*Work to be completed*.
Write only how many lines of the listing below include the string "Secure".

──────

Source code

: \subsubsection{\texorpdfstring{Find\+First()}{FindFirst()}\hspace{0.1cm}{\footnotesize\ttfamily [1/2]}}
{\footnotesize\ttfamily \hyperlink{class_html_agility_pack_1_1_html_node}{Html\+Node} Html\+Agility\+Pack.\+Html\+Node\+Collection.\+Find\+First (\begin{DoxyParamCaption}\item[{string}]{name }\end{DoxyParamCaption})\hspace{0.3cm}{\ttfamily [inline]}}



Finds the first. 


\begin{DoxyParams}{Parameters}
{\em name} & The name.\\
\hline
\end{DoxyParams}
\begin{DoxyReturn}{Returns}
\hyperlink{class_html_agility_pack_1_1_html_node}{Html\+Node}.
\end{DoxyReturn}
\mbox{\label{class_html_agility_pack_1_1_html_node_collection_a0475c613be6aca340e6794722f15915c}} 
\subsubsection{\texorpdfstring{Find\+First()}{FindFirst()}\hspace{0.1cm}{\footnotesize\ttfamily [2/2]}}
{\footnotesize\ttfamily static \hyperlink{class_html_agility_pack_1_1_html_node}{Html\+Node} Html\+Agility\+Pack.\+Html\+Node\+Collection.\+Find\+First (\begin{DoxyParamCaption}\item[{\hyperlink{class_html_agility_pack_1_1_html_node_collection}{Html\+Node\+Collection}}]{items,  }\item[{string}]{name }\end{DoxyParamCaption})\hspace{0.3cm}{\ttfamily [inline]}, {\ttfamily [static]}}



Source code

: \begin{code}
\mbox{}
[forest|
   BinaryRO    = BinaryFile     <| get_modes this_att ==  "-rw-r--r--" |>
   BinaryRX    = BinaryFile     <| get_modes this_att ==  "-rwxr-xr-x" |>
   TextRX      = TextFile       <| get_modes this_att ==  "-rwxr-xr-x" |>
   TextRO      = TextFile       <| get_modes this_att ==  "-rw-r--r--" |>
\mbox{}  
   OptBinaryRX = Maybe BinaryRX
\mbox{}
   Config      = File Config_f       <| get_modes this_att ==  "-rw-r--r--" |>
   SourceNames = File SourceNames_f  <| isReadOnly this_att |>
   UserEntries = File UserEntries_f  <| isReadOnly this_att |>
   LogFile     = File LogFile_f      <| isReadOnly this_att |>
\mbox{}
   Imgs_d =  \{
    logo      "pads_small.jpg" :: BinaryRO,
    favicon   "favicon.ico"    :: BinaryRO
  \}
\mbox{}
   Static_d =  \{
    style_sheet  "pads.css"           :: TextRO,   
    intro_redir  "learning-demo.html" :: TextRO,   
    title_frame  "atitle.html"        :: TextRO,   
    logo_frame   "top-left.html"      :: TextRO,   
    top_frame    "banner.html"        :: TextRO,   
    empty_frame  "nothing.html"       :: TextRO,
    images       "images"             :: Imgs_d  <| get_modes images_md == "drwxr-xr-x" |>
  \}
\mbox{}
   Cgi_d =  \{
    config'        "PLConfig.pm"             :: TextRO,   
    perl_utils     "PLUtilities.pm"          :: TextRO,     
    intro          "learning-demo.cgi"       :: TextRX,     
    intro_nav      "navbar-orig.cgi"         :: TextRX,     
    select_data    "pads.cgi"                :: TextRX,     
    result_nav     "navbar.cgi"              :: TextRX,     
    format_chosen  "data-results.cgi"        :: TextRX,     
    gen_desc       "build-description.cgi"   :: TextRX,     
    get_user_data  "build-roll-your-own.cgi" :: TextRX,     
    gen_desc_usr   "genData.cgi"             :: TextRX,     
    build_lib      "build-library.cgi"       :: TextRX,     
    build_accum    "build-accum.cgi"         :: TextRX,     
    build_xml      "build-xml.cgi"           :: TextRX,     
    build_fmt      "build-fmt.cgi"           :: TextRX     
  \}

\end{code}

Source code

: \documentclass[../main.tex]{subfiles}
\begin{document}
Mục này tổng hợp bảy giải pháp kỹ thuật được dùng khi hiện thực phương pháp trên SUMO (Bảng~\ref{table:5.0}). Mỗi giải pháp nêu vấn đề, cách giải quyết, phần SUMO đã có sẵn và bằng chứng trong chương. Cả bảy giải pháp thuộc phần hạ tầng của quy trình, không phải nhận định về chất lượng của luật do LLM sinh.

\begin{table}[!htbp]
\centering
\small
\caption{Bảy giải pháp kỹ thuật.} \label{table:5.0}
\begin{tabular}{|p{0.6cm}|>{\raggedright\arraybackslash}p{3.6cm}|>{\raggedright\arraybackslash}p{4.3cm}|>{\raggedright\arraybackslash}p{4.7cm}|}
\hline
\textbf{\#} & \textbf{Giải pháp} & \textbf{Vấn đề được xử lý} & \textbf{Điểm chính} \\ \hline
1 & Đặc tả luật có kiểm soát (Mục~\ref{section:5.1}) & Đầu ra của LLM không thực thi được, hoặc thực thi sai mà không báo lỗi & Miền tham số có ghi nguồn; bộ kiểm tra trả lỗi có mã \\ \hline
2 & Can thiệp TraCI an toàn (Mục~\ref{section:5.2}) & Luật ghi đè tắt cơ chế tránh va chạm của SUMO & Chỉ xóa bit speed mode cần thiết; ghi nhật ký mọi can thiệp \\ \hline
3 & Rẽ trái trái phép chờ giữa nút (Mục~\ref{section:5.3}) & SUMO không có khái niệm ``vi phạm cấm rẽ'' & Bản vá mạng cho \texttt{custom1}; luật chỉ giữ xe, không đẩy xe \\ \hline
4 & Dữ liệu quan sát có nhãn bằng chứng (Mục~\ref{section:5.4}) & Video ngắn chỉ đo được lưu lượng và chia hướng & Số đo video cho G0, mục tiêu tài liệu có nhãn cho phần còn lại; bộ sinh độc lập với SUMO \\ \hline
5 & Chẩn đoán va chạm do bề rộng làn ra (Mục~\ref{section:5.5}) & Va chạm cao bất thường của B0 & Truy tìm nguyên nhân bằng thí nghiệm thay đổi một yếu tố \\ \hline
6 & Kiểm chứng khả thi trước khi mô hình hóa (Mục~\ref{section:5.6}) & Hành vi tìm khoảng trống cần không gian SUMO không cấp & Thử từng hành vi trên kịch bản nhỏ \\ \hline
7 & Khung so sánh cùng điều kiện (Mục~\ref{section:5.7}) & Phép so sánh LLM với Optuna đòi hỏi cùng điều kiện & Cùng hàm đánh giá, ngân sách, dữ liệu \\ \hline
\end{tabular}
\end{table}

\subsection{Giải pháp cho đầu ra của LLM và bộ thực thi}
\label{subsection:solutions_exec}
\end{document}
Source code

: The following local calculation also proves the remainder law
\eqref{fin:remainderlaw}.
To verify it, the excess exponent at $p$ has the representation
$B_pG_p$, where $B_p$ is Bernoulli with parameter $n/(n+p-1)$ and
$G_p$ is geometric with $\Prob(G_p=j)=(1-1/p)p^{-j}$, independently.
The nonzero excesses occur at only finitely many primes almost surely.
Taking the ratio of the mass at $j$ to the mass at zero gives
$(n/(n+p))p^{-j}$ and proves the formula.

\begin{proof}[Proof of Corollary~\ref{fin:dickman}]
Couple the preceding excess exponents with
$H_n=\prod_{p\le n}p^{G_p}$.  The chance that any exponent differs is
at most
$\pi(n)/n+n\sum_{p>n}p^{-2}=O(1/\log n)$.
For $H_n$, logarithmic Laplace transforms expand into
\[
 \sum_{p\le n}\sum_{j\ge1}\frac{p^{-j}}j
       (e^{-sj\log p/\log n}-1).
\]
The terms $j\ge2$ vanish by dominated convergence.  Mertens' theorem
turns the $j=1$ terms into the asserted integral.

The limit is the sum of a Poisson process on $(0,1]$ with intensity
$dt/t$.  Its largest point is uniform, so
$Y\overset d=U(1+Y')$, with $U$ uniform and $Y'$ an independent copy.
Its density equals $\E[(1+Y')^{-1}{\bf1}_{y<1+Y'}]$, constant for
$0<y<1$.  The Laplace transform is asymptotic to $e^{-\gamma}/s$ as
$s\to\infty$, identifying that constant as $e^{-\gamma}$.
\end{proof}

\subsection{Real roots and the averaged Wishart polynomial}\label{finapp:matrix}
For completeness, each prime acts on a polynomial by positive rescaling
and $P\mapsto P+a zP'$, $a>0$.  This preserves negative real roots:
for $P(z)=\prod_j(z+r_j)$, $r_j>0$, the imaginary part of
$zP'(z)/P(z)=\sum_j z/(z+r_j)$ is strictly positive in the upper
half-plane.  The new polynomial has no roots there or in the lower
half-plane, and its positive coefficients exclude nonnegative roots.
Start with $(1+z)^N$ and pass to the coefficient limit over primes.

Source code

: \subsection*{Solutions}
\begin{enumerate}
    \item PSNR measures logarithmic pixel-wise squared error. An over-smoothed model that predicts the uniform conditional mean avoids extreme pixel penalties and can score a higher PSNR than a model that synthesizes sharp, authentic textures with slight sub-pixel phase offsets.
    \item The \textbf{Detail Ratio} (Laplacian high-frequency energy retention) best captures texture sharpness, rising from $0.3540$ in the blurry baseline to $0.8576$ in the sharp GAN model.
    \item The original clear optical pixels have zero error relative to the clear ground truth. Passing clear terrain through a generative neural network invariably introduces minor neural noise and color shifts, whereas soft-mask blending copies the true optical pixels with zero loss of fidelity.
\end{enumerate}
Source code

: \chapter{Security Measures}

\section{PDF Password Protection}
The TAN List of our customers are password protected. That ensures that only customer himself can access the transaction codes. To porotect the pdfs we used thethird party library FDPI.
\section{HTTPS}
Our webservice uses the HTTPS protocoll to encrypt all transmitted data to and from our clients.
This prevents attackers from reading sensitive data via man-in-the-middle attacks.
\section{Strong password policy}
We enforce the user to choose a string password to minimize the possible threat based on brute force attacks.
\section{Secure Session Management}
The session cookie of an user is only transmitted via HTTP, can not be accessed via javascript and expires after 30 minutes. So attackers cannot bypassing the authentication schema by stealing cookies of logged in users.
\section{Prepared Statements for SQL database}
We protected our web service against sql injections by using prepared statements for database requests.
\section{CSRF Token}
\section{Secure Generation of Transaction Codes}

──────

*Answer space*.
2